- [Problem statement]: Reproduce the entries below exactly, but only from the line containing "This notification bus" to the line containing "press ? or H", inclusive.

Source texts of formatted documents
>>>>
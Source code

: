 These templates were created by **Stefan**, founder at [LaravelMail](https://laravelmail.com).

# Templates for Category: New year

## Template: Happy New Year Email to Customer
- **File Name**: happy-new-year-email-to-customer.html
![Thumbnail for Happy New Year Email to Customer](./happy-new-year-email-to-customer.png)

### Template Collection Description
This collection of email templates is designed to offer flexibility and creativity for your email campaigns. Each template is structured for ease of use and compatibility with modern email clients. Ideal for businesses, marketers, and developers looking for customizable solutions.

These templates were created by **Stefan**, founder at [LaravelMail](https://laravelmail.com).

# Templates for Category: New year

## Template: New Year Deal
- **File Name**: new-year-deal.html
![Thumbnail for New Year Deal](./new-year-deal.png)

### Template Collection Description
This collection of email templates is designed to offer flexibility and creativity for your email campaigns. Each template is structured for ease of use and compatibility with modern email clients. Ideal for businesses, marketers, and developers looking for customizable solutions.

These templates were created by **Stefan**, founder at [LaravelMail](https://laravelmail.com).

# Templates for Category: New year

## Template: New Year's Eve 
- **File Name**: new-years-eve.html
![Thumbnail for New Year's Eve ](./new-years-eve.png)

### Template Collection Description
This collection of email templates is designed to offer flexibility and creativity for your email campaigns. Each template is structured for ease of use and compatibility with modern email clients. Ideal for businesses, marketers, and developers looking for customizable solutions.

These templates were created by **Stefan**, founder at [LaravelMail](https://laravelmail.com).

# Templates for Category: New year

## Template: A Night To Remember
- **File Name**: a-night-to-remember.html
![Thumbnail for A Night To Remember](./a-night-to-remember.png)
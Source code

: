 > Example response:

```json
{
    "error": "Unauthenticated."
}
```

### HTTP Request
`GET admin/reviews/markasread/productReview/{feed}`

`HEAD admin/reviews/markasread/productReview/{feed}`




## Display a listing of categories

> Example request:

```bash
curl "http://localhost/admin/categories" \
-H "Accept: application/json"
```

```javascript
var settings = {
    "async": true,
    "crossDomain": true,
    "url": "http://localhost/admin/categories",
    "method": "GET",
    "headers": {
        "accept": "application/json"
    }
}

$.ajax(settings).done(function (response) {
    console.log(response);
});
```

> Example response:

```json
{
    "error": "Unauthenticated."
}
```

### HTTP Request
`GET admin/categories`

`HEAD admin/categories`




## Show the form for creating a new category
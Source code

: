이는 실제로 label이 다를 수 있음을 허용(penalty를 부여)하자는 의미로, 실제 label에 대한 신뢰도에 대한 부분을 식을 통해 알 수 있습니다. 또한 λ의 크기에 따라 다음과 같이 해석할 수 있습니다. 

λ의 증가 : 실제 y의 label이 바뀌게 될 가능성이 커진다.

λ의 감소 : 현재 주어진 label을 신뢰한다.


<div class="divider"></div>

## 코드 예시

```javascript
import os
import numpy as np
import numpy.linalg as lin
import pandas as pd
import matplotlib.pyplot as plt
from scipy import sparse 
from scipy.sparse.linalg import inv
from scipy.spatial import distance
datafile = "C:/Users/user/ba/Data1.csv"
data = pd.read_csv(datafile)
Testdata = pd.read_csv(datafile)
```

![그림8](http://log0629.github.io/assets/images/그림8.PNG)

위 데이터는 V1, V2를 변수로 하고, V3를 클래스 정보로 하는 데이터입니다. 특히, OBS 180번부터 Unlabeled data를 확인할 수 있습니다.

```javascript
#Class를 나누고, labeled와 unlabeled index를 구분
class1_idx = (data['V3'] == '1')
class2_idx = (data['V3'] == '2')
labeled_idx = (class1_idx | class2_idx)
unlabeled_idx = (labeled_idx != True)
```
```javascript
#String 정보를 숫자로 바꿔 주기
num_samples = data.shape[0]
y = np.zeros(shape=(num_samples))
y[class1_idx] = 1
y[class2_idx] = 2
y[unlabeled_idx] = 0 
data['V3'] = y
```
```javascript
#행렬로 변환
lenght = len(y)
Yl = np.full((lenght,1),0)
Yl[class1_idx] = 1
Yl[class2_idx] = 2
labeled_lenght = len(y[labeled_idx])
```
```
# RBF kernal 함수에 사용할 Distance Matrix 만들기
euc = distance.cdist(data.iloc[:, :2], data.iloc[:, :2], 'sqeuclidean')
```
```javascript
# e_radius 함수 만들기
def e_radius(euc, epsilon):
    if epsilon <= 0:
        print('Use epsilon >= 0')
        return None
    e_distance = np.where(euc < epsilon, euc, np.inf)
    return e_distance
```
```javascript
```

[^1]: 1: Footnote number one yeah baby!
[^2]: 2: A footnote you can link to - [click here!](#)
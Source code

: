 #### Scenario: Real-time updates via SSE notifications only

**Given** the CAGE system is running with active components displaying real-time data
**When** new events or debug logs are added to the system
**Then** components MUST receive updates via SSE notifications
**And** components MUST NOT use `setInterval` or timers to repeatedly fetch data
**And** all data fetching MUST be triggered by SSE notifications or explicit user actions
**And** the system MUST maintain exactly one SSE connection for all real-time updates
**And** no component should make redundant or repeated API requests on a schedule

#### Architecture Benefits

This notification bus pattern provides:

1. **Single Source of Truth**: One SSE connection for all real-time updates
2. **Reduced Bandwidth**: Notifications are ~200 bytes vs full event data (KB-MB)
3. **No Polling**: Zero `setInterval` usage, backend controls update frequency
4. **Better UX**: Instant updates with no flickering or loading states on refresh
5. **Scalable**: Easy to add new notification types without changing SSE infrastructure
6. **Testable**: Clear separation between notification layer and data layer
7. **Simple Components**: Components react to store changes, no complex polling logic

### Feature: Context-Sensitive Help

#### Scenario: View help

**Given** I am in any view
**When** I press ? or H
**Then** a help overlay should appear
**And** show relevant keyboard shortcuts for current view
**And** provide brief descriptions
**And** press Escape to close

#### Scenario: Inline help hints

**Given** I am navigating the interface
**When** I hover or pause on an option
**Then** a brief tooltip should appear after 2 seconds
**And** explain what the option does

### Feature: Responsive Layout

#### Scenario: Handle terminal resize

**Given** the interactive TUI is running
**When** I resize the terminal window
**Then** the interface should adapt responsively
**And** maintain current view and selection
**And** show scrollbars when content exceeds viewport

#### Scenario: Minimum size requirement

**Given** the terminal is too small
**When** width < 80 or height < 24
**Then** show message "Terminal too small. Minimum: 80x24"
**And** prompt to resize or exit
<<<<
- [Reply]:
This notification bus pattern provides:

1. **Single Source of Truth**: One SSE connection for all real-time updates
2. **Reduced Bandwidth**: Notifications are ~200 bytes vs full event data (KB-MB)
3. **No Polling**: Zero `setInterval` usage, backend controls update frequency
4. **Better UX**: Instant updates with no flickering or loading states on refresh
5. **Scalable**: Easy to add new notification types without changing SSE infrastructure
6. **Testable**: Clear separation between notification layer and data layer
7. **Simple Components**: Components react to store changes, no complex polling logic

### Feature: Context-Sensitive Help

#### Scenario: View help

**Given** I am in any view
**When** I press ? or H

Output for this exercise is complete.